Unlike the mythicists, the Christians simply can't reconcile themselves to the idea that Jesus was a purely metaphysical being living in a sub lunar never land. That makes nonsense of every part of their Christology.
You do know that some people labeled "mythicist" also hold there was or may have been a historical Jesus, right?
David Strauss, Sir James George Frazer, John M. Robertson, John Remsburg, and GA Wells' current mythical Jesus of Paul + not crucified Jesus = Gospel Jesus are the most obvious examples of this.
As I have pointed out before the 1982 and 1995 editions of the International Standard Bible Encyclopedia expressly state that "This view (Christ Myth theory) states that
the story of Jesus [NOT the man himself] is a piece of mythology, possessing no more substantial claims to historical fact than the old Greek or Norse stories of gods and heroes..."
Even Ehrman defines the Christ myth as saying "no historical Jesus
worthy of the name existed" ie even if there was a flesh and blood Jesus "he had virtually nothing to do with the founding of Christianity" more or less the SAME definition John M. Robertson used back in 1900.

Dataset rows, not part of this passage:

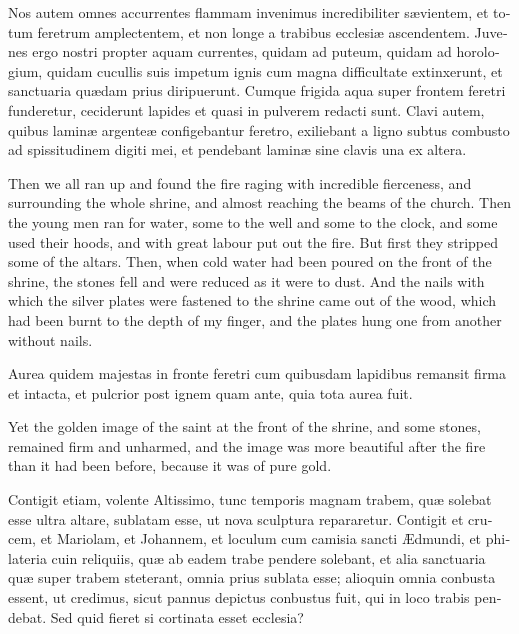\documentclass{book}
\begin{document}
\begin{paracol}{2}
\switchcolumn*

\begin{otherlanguage}{latin}
Nos autem omnes accurrentes flammam invenimus incredibiliter s\ae{}vientem, et totum feretrum amplectentem, et non longe a trabibus ecclesi\ae{} ascendentem. Juvenes ergo nostri propter aquam currentes, quidam ad puteum, quidam ad horologium, quidam cucullis suis impetum ignis cum magna difficultate extinxerunt, et sanctuaria qu\ae{}dam prius diripuerunt. Cumque frigida aqua super frontem feretri funderetur, ceciderunt lapides et quasi in pulverem redacti sunt. Clavi autem, quibus lamin\ae{} argente\ae{} configebantur feretro, exiliebant a ligno subtus combusto ad spissitudinem digiti mei, et pendebant lamin\ae{} sine clavis una ex altera. 
\end{otherlanguage}

\switchcolumn

Then we all ran up and found the fire raging with incredible fierceness, and surrounding the whole shrine, and almost reaching the beams of the church. Then the young men ran for water, some to the well and some to the clock, and some used their hoods, and with great labour put out the fire. But first they stripped some of the altars. Then, when cold water had been poured on the front of the shrine, the stones fell and were reduced as it were to dust. And the nails with which the silver plates were fastened to the shrine came out of the wood, which had been burnt to the depth of my finger, and the plates hung one from another without nails.

\switchcolumn*

\begin{otherlanguage}{latin}
Aurea quidem majestas in fronte feretri cum quibusdam lapidibus remansit firma et intacta, et pulcrior post ignem quam ante, quia tota aurea fuit.
\end{otherlanguage}

\switchcolumn

Yet the golden image of the saint at the front of the shrine, and some stones, remained firm and unharmed, and the image was more beautiful after the fire than it had been before, because it was of pure gold.

\switchcolumn*

\begin{otherlanguage}{latin}
Contigit etiam, volente Altissimo, tunc temporis magnam trabem, qu\ae{} solebat esse ultra altare, sublatam esse, ut nova sculptura repararetur. Contigit et crucem, et Mariolam, et Johannem, et loculum cum camisia sancti \AE{}dmundi, et philateria cuin reliquiis, qu\ae{} ab eadem trabe pendere solebant, et alia sanctuaria qu\ae{} super trabem steterant, omnia prius sublata esse; alioquin omnia conbusta essent, ut credimus, sicut pannus depictus conbustus fuit, qui in loco trabis pendebat. Sed quid fieret si cortinata esset ecclesia? 
\end{otherlanguage}


\end{paracol}
\end{document}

"The Jesus of Nazareth who came forward publicly as the Messiah, who preached the ethic of the Kingdom of God, who founded the Kingdom of Heaven upon earth, and died to give His work its final consecration, never had any existence. He is a figure designed by rationalism, endowed with life by liberalism, and clothed by modern theology in an historical garb."
(...)
"The mistake was to suppose that Jesus could come to mean more to our time by entering into it as a man like ourselves. That is not possible. First because such a Jesus never existed. Secondly because, although historical knowledge can no doubt introduce greater clearness into an existing spiritual life, it cannot call spiritual life into existence. History can destroy the present; it can reconcile the present with the past; can even to a certain extent transport the present into the past; but to contribute to the making of the present is not given unto it." - Albert Schweitzer
As I said before most of Christianity has locked itself into a Myth, madman, messiah dynamic. If Jesus wasn't a [philosophical] myth and messiah is out because of all its supernatural baggage then all they have left is madman ie Jesus as the 1st century equivalent of David Koresh or Charles Manson.
Christianity is not just dependent on Jesus existing as a human being but being what the Gospels claim he was.
Why do you think people are so driven to prove as much of the Gospels are history even if it makes no sense?
Why else do a crap load of ad hoc handwriting to get Matthew and Luke to agree?
Why else attempt to push Herod the Great's death forward to 1 BCE?
Why else ignore all the factors that show the Sanhedrin and Pontius Pilate trials are most likely total fabrications?
Why else imply the evidence for Jesus
is as good as that for the moon landing or Holocaust?
One doesn't do all that if one are simply trying to say their founder existed as human being. One only does all that if then need to show that
the story of their founder is more historical then the Penny Dreadful-Dime Novels starring known historical people like Buffalo Bill, "Wild Bill" Hickok, and Annie Oakley.
For most of Christianity the story of Jesus is as important as the man himself.